■ **TO DO**: Looking only at the lines below that contain "WinDbg", give the number of them and no other text.

■ **Records from a data source**:
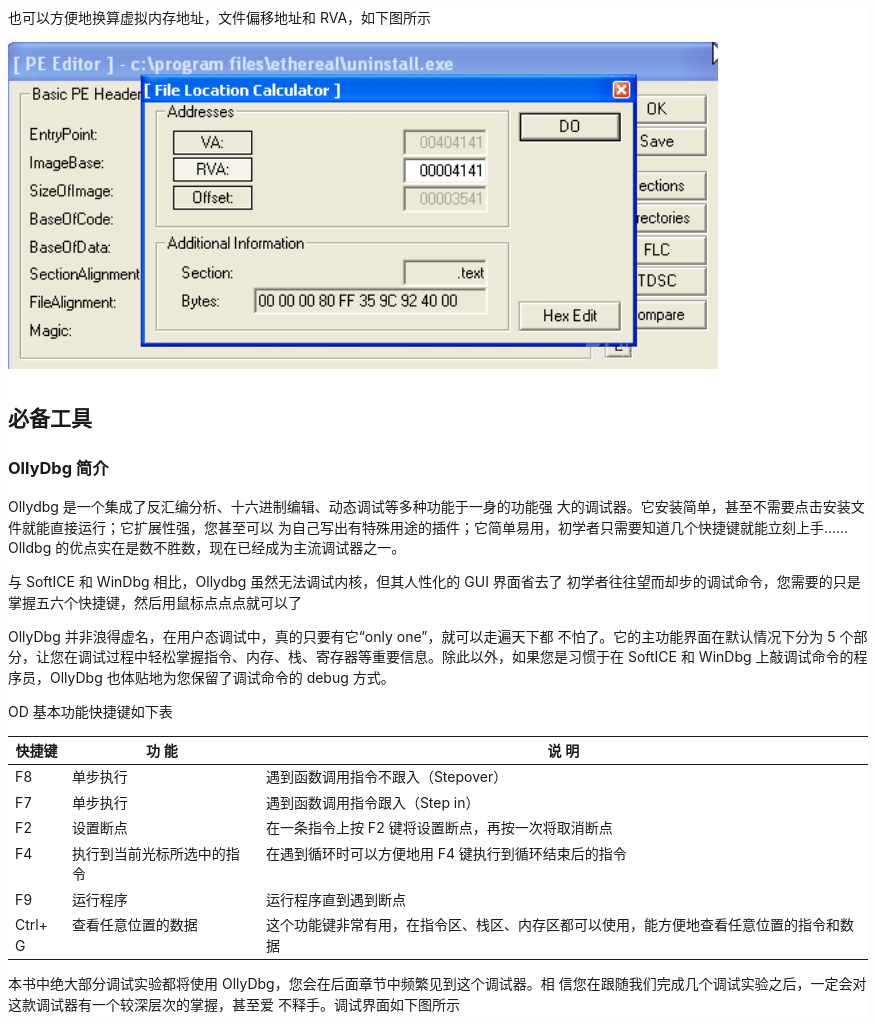 也可以方便地换算虚拟内存地址，文件偏移地址和 RVA，如下图所示

[![](assets/1711465854-234d1a321a5c5a74e490d7f26f8d6c44.png)](https://xzfile.aliyuncs.com/media/upload/picture/20240324192259-deafbbc4-e9d0-1.png)

## 必备工具

### OllyDbg 简介

Ollydbg 是一个集成了反汇编分析、十六进制编辑、动态调试等多种功能于一身的功能强 大的调试器。它安装简单，甚至不需要点击安装文件就能直接运行；它扩展性强，您甚至可以 为自己写出有特殊用途的插件；它简单易用，初学者只需要知道几个快捷键就能立刻上手…… Olldbg 的优点实在是数不胜数，现在已经成为主流调试器之一。

与 SoftICE 和 WinDbg 相比，Ollydbg 虽然无法调试内核，但其人性化的 GUI 界面省去了 初学者往往望而却步的调试命令，您需要的只是掌握五六个快捷键，然后用鼠标点点点就可以了

OllyDbg 并非浪得虚名，在用户态调试中，真的只要有它“only one”，就可以走遍天下都 不怕了。它的主功能界面在默认情况下分为 5 个部分，让您在调试过程中轻松掌握指令、内存、栈、寄存器等重要信息。除此以外，如果您是习惯于在 SoftICE 和 WinDbg 上敲调试命令的程 序员，OllyDbg 也体贴地为您保留了调试命令的 debug 方式。

OD 基本功能快捷键如下表

| 快捷键 | 功 能 | 说 明 |
| --- | --- | --- |
| F8  | 单步执行 | 遇到函数调用指令不跟入（Stepover） |
| F7  | 单步执行 | 遇到函数调用指令跟入（Step in） |
| F2  | 设置断点 | 在一条指令上按 F2 键将设置断点，再按一次将取消断点 |
| F4  | 执行到当前光标所选中的指令 | 在遇到循环时可以方便地用 F4 键执行到循环结束后的指令 |
| F9  | 运行程序 | 运行程序直到遇到断点 |
| Ctrl+G | 查看任意位置的数据 | 这个功能键非常有用，在指令区、栈区、内存区都可以使用，能方便地查看任意位置的指令和数据 |

本书中绝大部分调试实验都将使用 OllyDbg，您会在后面章节中频繁见到这个调试器。相 信您在跟随我们完成几个调试实验之后，一定会对这款调试器有一个较深层次的掌握，甚至爱 不释手。调试界面如下图所示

■ **SOLUTION**: 2